In gas chromatography (GC), the mobile phase is an inert gas (eg helium).
The stationary phase is a very thin layer of an inert liquid on an inert solid support - such as beads of silica packed into a long thin tube (this flexible tube is coiled many times inside a thermostatically-controlled oven to keep it at a constant temperature).
GC is used to separate complex mixtures. It is much better at this than thin-layer or paper chromatography.
This is because it is more sensitive - allowing the determination not only of what chemicals are in the mixture, but also how much of each chemical there is.
The mixture to be analysed is injected into the stream of carrier gas.
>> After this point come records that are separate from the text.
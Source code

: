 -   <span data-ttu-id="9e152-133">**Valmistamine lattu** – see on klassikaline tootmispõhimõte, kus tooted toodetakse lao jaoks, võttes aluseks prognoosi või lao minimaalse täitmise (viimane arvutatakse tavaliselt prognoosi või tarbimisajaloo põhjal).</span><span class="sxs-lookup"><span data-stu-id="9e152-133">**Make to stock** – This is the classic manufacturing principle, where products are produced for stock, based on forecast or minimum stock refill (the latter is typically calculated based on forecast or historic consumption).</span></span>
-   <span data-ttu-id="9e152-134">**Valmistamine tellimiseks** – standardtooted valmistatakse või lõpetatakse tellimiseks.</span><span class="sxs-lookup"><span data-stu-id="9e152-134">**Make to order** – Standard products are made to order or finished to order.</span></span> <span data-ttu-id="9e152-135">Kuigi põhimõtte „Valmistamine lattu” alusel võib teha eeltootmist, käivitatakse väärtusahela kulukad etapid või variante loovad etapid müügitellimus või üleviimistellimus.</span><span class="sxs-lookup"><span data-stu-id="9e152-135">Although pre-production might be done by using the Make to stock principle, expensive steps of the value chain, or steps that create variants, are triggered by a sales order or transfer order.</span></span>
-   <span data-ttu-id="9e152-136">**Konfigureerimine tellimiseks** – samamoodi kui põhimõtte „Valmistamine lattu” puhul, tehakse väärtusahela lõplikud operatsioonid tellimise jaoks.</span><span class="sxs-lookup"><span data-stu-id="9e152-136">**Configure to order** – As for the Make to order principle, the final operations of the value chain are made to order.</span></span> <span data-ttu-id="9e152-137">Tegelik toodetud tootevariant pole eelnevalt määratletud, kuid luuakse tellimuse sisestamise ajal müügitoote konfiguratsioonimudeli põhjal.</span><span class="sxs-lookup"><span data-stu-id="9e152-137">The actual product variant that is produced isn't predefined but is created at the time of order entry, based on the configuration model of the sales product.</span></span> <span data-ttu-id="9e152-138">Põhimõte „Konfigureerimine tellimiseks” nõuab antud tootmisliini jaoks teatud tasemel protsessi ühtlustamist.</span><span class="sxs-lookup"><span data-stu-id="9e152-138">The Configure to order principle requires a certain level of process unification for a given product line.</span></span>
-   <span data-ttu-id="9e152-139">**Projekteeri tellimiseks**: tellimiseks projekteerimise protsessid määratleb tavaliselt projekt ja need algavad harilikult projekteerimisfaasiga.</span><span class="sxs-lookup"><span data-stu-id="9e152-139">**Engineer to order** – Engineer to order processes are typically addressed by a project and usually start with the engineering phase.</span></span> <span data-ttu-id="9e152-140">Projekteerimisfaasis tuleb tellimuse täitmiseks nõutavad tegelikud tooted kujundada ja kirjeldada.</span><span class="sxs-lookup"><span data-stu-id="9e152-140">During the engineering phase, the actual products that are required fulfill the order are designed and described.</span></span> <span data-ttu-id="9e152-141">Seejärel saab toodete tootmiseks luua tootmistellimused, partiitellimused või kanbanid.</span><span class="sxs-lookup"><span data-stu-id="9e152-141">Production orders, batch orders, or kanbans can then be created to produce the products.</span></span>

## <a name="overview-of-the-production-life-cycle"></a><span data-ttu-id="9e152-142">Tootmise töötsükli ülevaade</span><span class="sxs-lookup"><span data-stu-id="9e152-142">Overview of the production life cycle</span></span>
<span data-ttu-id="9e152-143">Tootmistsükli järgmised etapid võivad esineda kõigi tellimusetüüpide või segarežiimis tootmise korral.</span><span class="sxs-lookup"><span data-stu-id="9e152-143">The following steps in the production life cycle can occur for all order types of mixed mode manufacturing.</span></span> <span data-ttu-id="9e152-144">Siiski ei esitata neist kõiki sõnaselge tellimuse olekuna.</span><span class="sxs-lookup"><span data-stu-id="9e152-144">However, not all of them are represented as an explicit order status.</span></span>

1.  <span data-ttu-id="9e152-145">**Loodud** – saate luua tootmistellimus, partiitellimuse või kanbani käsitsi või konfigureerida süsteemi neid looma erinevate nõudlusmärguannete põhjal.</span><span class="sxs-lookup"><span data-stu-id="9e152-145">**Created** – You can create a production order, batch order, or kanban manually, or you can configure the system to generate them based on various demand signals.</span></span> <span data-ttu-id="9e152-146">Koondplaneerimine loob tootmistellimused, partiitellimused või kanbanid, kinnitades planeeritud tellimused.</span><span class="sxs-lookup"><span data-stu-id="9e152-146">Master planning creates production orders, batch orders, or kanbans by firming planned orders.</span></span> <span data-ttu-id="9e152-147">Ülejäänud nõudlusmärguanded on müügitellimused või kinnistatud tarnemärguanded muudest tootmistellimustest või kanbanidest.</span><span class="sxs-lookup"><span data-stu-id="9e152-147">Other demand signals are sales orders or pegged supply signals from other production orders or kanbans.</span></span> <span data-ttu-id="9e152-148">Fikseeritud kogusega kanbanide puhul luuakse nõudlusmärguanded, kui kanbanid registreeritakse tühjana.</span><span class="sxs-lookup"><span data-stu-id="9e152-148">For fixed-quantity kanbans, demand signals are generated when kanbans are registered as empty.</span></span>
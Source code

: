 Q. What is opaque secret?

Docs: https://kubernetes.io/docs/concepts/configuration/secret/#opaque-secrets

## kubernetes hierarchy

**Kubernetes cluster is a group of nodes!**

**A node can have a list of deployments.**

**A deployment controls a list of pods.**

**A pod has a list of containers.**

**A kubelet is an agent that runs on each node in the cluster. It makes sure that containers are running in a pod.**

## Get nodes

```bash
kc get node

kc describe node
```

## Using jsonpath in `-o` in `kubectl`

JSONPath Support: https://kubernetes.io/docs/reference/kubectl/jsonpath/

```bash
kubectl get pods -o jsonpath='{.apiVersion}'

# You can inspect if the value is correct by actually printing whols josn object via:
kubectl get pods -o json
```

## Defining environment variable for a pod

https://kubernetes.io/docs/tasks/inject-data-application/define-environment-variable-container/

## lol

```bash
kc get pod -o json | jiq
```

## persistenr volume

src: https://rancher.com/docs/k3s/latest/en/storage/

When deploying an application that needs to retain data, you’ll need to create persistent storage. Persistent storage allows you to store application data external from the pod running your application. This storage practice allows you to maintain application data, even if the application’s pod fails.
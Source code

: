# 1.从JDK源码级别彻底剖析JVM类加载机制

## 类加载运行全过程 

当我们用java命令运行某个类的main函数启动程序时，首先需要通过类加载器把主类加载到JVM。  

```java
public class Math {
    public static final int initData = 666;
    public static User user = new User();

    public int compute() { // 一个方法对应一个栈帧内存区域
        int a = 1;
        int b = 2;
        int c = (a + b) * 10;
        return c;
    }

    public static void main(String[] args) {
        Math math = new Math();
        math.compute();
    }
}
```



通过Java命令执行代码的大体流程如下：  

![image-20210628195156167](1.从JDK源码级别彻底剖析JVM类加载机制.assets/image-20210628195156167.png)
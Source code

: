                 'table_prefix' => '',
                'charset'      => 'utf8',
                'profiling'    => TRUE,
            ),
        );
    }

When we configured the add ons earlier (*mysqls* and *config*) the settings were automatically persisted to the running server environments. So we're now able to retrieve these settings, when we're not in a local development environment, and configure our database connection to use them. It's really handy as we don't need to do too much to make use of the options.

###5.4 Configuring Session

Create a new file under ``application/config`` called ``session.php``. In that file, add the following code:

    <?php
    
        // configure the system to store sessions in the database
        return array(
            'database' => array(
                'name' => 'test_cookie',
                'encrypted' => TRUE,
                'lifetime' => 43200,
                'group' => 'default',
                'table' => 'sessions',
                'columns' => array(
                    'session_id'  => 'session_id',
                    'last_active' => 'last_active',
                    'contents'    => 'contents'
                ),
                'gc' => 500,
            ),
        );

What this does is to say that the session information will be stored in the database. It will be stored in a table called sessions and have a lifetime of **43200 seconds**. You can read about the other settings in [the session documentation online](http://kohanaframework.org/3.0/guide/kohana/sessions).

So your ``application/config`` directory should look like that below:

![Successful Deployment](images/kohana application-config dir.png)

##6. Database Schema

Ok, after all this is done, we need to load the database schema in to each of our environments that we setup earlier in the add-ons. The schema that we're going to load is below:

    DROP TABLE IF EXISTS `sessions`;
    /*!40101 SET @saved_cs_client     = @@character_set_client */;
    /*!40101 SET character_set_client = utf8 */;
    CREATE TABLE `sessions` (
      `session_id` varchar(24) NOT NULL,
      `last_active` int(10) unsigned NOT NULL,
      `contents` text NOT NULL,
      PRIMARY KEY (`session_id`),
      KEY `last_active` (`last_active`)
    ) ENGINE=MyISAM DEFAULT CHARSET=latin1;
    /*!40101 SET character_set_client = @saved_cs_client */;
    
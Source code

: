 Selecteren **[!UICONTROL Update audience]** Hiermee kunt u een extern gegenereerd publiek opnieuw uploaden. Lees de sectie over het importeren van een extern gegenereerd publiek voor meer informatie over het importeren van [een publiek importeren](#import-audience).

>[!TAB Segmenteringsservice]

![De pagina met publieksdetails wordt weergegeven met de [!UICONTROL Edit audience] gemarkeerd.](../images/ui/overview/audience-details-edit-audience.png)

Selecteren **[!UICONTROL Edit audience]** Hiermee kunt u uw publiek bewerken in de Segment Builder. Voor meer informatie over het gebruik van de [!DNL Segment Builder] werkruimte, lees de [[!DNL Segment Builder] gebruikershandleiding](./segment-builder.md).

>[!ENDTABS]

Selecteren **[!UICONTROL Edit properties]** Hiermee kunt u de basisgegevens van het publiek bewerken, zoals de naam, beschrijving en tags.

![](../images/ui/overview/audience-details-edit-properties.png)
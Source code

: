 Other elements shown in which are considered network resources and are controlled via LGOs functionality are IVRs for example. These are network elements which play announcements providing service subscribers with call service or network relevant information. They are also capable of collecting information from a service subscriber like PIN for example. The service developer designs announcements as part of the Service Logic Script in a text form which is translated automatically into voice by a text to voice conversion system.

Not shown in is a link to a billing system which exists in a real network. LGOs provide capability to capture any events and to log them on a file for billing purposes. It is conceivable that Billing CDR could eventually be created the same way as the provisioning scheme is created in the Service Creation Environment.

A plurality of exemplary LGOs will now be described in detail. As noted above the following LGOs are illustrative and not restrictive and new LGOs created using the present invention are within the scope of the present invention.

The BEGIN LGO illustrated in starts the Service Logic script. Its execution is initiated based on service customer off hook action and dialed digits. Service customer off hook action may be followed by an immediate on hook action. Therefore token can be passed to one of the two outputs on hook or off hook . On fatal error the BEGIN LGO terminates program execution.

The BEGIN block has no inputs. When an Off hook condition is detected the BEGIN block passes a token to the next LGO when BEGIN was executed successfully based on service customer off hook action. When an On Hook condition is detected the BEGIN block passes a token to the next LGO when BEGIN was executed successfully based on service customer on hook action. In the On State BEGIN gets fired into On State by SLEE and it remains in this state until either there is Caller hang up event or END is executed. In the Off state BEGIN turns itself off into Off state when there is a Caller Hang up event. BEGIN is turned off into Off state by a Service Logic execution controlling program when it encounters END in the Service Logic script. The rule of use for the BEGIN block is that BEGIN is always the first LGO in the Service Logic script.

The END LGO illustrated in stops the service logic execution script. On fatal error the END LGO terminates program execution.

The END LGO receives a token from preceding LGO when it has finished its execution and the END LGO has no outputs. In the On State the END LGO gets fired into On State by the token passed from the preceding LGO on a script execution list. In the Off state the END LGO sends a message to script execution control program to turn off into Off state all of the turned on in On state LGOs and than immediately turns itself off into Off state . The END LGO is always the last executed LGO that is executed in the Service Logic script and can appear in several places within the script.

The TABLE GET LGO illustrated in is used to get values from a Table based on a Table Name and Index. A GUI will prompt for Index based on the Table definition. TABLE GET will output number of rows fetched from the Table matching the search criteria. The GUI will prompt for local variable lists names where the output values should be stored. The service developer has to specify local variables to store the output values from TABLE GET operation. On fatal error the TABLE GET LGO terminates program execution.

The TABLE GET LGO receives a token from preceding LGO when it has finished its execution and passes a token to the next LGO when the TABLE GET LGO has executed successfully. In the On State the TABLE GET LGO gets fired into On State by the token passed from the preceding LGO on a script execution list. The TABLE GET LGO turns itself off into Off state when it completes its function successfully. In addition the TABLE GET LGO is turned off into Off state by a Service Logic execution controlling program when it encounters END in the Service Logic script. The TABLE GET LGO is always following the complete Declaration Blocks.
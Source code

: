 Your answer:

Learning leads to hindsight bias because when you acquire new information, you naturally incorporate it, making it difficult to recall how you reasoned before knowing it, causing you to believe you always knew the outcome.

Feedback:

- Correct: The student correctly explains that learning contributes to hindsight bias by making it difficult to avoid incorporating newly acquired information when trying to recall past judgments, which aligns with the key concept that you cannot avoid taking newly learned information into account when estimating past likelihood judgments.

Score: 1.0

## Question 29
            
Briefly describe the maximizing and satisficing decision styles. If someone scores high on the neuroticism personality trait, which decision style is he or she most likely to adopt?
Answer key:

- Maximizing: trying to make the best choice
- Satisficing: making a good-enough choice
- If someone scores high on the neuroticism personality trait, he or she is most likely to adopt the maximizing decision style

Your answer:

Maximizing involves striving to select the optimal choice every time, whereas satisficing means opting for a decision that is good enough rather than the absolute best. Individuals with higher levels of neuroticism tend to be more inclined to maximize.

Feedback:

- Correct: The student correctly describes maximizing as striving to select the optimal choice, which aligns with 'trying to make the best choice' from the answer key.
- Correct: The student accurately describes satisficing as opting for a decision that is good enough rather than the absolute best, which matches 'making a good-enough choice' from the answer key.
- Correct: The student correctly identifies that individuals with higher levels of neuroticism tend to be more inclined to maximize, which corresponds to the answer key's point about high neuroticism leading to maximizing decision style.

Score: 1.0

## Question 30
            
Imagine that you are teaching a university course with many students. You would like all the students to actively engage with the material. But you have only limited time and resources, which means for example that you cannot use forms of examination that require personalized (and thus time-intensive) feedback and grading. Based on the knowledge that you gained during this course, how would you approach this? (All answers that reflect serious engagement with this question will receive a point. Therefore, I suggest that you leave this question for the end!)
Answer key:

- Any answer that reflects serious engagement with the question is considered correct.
As it passes along the column (long thin tube) it separates into the different substances.
Substances with a greater affinity (attraction) for the mobile phase reach the detector at the end of the column more quickly. Substances with a greater affinity for the stationary phase move more slowly through the column.
Gas chromatography can be used to detect banned substances in urine samples from athletes, or by forensic investigators to detect the presence of fuels that may have been used to deliberately start fires.
A gas chromatogram might show the time along the x-axis and the strength of response along the y-axis.
The amount of time that a substance takes to pass through the column is called it retention time. The retention time of an unknown substance can be compared with standard reference data to help to identify it.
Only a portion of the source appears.